> Supplied data:
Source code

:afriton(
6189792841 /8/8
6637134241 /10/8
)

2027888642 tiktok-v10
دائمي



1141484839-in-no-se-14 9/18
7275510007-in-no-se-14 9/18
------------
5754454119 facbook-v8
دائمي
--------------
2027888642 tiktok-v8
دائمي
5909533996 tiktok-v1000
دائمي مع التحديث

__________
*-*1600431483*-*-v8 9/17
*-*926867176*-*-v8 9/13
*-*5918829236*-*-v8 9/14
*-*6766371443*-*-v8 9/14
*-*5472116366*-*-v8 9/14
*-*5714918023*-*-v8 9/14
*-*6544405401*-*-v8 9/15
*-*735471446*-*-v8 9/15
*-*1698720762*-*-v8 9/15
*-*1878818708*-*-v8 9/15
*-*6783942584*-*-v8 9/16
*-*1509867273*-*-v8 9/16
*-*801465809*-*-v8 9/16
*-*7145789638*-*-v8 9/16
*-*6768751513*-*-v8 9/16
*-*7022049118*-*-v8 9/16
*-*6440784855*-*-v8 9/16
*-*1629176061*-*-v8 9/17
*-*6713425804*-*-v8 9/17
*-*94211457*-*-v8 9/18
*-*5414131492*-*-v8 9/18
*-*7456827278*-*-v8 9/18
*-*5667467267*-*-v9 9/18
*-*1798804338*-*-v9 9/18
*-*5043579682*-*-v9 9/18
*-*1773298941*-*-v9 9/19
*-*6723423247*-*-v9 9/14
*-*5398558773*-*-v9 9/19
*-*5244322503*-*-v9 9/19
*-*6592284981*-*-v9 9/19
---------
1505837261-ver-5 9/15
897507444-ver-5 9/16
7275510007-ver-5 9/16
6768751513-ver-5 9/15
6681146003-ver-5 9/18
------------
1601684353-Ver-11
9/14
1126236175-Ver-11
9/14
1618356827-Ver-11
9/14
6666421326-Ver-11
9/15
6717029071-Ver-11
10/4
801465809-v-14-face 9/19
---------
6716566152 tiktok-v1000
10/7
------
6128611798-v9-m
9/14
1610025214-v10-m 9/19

--

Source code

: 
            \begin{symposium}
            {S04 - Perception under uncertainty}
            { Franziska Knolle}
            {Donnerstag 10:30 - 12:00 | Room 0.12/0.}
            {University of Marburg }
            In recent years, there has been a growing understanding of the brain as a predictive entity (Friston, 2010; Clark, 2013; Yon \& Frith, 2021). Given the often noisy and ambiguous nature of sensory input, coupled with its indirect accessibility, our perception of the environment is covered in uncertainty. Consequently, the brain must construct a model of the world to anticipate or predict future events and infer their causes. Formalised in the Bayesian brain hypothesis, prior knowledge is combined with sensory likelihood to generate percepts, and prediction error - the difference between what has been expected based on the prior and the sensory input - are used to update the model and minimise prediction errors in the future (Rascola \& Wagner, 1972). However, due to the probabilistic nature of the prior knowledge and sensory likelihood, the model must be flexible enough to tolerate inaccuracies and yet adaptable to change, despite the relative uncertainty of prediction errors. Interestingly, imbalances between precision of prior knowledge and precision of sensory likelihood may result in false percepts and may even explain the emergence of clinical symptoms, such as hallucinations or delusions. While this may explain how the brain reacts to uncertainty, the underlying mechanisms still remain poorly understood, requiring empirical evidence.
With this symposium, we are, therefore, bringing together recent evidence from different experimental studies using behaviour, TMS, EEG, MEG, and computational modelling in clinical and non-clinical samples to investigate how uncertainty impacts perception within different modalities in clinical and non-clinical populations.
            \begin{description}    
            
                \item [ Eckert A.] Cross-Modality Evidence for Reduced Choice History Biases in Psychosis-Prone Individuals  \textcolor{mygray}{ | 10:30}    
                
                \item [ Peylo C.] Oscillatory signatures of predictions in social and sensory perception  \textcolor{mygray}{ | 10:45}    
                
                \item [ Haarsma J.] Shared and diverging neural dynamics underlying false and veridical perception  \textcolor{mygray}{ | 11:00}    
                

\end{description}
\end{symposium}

> Task brief:
For every line in the entries above that contains "description", add one to a count, and give that number by itself.

> Completed exercise:
2